Nordrhein-Westfalen machte den Anfang
Zuletzt immer präsenter wurde auch die Frage nach der Rolle der Ditib (siehe auch UK 33/2016, Seite 4). Mit Blick auf das belastete Verhältnis zur Türkei sorgten sich Politiker, dass Organisationen wie die Ditib (Türkisch-Islamische Union der Anstalt für Religion) zu viel Einfluss auf deutsche Schulen erhielten. Die 15 Ditib-Landesverbände weisen die Vorwürfe einer Fremdsteuerung zurück: Die Berichterstattung über die Türkei nach dem Putschversuch werde instrumentalisiert und in „unzulässiger Weise auf die Ditib-Gemeinden projiziert“.
In sechs Bundesländern gibt es mittlerweile einen islamischen Religionsunterricht. Das Spektrum ist groß: In Nordrhein-Westfalen, das 2012/2013 den Anfang machte, wird an Lehrplänen für die Oberstufe gearbeitet. Im Saarland startete 2015/2016 ein Modellversuch an vier Grundschulen mit 60 Schülern. Irgendwo dazwischen liegen Baden-Württemberg, Niedersachsen, Hessen und Rheinland-Pfalz. In Bayern gibt es seit 2009/2010 islamischen Unterricht, der dem Religionsunterricht in den anderen genannten Ländern nahekommt. Daran nehmen derzeit rund 12 000 Schüler teil.
Wie hoch ist aber der tatsächliche Bedarf? Absolute Zahlen zu muslimischen Schülern in der Bundesrepublik sind schwer zu ermitteln – auch vor dem Hintergrund der vielen Flüchtlinge aus islamischen Ländern, die nach Deutschland kamen. Das Statistische Bundesamt hat dazu jedenfalls keine Daten.
Es bleiben Einzelbeispiele und Schätzungen. Im bevölkerungsreichsten Bundesland Nordrhein-Westfalen etwa sollen 260 000 muslimische Schüler leben; am islamischen Religionsunterricht nahmen 2015/2016 gerade einmal 13 700 von ihnen teil. Bayern erreicht dem dortigen Kultusministerium zufolge jeden fünften Schüler an den staatlichen Grund- und Mittelschulen. Von Realschulen und Gymnasien beteiligen sich bislang nur vier beziehungsweise zwei Schulen an dem Projekt.
Kritiker mögen vor dem Hintergrund mancher Sonntagsreden zu Integration und Prävention einwenden, dass das alles viel zu wenig ist. Aber dabei ist in Rechnung zu stellen, dass die Länder für die Einführung eines solchen Angebots einen Ansprechpartner aufseiten der Muslime brauchen, der die grundgesetzlich vorgeschriebenen Voraussetzungen einer Religionsgemeinschaft erfüllt.

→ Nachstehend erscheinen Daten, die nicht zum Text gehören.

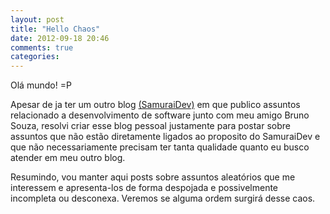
 ```yaml
---
layout: post
title: "Hello Chaos"
date: 2012-09-18 20:46
comments: true
categories: 
---
```


Olá mundo! =P

Apesar de ja ter um outro blog [(SamuraiDev)](www.samuraidev.com) em que publico assuntos relacionado a desenvolvimento de software junto com meu amigo Bruno Souza, resolvi criar esse blog pessoal justamente para postar sobre assuntos que não estão diretamente ligados ao proposito do SamuraiDev e que não necessariamente precisam ter tanta qualidade quanto eu busco atender em meu outro blog.

Resumindo, vou manter aqui posts sobre assuntos aleatórios que me interessem e apresenta-los de forma despojada e possivelmente incompleta ou desconexa. Veremos se alguma ordem surgirá desse caos.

Da wird es knifflig. Nordrhein-Westfalen gehört zu den Ländern, die sich mit einer Übergangslösung beholfen haben: einem Beirat, der darüber befinden soll, was im Unterricht gelehrt wird und welche Lehrer unterrichten. In dem Beirat sitzen, wie in Baden-Württemberg, Ditib-Vertreter.
In Thüringen ist „kein Bedarf angemeldet“
Vom bekenntnisorientierten islamischen Religionsunterricht zu unterscheiden sind Angebote wie Islamkunde oder Ethikunterricht. Davon abgesehen ist in Berlin, Brandenburg und Bremen Religionsunterricht kein ordentliches Lehrfach und untersteht nicht der staatlichen Schulaufsicht. In Hamburg gibt es einen „Religionsunterricht für alle“. Aus dem Thüringer Bildungsministerium heißt es, ein Bedarf für islamischen Religionsunterricht sei „bisher nicht angemeldet worden“.

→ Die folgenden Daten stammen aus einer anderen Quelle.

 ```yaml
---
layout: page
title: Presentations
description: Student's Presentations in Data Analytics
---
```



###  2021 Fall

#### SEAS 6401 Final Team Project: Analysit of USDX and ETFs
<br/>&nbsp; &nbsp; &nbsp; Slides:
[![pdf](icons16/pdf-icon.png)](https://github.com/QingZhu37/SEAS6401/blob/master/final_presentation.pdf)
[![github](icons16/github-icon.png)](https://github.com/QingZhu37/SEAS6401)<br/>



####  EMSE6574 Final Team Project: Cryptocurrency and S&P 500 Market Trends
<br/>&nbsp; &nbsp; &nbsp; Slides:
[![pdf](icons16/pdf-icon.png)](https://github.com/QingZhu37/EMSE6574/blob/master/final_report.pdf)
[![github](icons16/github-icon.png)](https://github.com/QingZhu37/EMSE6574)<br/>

Die Regierung in Rheinland-Pfalz hatte Anfang August erklärt, das Gespräch mit Islamverbänden über den Religionsunterricht ruhen zu lassen. Ministerpräsidentin Malu Dreyer sagte, dass Konflikte in der Türkei nicht hierzulande ausgetragen werden dürften. Aus der Hamburger Senatskanzlei heißt es dagegen, man halte die Beendigung einer Zusammenarbeit für „nicht zielführend“. Auch im Saarland haben laut Bildungsministerium bisher weder die Ditib noch andere Verbände „eine Veranlassung gegeben, die Zusammenarbeit zu überprüfen". Eine ähnliche Einschätzung kam aus Hessen.
Das Stuttgarter Kultusministerium beobachtet nach eigenen Angaben Äußerungen von Ditib und anderen Organisationen von Muslimen. Eine „direkte inhaltliche Auswirkung“ aktueller Positionierungen der Ditib auf den islamischen Religionsunterricht erwartet es nicht – die Lehrkräfte seien an deutschen Hochschulen ausgebildet worden und stünden in einem Dienst- oder Arbeitsverhältnis mit dem Land. Der islamische Religionsunterricht in Niedersachsen basiert auf staatlichen Lehrplänen und wird von Lehrkräften im Dienst des Landes erteilt, wie das Kultusministerium betont.